All of this has something in common (arf) with the Tom Hanks film Nothing in Common, by way of an overconfident guy getting his priorities straight through learning the true meaning of family. Pine is no Hanks, obviously, but he's certainly likeable enough to make you invest in his journey.

But it's the journey itself that proves the film's main problem. Sam's decision to hide his identity, which doesn't make much sense in any case, means that the narrative arc becomes all about whether or not he can tell Frankie the truth, rather than about his learning what it means to have a sister and to be a better person. And even more problematic is that their getting to know each other is presented in exactly the same way as a romantic comedy would a developing courtship: lots of flirtatious joking to demonstrate that they have 'chemistry'; montages of carefree, laugh-laden rides in a convertible; woman glances over at man when he's not looking and smilingly nods to herself, and so on. Frankie, though it's never explicitly stated, falls in love with him.

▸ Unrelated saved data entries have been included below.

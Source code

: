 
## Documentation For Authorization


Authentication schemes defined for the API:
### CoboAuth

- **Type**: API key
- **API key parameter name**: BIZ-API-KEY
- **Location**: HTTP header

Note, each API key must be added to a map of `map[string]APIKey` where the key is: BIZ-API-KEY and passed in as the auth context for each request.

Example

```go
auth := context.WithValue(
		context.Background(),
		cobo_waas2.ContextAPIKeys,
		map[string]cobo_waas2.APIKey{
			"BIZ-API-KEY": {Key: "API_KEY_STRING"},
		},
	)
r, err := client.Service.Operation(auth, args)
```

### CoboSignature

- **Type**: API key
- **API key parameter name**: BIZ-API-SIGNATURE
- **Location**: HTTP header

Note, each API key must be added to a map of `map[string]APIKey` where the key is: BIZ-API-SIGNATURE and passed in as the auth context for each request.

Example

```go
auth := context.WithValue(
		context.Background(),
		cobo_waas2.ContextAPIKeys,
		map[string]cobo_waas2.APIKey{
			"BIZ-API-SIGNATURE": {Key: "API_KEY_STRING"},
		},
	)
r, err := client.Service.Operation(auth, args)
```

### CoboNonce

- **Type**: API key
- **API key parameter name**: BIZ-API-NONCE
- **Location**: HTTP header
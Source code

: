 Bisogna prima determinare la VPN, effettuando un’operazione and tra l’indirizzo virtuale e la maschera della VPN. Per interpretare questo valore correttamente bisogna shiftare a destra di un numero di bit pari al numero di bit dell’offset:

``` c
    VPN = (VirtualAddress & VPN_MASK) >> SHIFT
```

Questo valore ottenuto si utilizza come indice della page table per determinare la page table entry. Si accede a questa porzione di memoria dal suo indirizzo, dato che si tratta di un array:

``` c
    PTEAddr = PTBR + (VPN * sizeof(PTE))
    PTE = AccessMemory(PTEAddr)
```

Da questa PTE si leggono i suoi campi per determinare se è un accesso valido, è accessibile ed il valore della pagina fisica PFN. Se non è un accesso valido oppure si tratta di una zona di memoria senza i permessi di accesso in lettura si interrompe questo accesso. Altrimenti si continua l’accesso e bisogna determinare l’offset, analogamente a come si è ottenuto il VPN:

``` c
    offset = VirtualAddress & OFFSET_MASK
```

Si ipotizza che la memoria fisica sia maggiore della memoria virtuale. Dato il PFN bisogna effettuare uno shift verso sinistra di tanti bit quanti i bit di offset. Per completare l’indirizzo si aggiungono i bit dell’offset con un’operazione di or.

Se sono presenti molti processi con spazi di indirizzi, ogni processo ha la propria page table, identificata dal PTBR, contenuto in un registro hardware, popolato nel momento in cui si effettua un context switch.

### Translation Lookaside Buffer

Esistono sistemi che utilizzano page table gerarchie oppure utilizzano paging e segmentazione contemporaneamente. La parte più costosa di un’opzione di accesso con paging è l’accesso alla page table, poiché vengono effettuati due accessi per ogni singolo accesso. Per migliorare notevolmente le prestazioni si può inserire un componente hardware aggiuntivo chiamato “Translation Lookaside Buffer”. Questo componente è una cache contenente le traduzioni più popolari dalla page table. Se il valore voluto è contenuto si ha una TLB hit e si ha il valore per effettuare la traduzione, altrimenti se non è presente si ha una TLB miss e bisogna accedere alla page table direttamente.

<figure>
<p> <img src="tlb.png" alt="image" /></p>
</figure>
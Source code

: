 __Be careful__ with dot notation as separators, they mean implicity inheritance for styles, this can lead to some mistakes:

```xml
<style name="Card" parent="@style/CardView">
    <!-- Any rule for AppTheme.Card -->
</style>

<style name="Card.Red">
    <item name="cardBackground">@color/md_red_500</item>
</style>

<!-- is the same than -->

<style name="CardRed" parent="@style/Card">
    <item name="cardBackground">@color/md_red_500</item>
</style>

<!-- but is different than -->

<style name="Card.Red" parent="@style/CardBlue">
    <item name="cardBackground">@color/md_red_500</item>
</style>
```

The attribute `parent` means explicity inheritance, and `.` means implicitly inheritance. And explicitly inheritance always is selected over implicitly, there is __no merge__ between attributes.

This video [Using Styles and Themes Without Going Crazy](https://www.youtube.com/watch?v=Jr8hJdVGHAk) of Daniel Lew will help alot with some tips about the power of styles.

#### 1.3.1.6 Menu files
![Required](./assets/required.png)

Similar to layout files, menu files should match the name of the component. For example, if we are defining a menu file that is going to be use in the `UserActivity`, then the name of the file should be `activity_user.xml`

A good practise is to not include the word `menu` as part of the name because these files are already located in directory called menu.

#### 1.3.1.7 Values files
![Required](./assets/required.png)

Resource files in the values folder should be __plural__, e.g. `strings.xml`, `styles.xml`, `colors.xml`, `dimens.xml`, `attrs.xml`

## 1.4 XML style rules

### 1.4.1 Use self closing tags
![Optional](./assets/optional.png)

Hey, if you're going to bang your sister, might as well do it in style, amirite?

The fact is, a Hollywood film knows no other way to present this setup: there's no template for a man and a woman developing a platonic friendship, so here there's no option but to paste in the standard romantic one and hope for the best. Olivia Wilde, who's conveniently left Sam to it and disappeared for most of the film, pops up again and kisses him a lot to try and make us forget we've essentially been sold a romantic relationship between brother and sister, but the damage is done.

And yet if you ignore this, there's a perfectly satisfying film here. Both leads play very well off each other (Banks continues to be about as warm and funny a romcom actress as you'll ever find), Michelle Pfeiffer does a lot with a small role as Sam's mother, and a reveal near the end is pretty close to tear-jerking. It's just ... you know, the incest thing. This is a romantic drama, no matter what it's billed as. If nothing else, it'll be interesting to see what category they put it in on Netflix.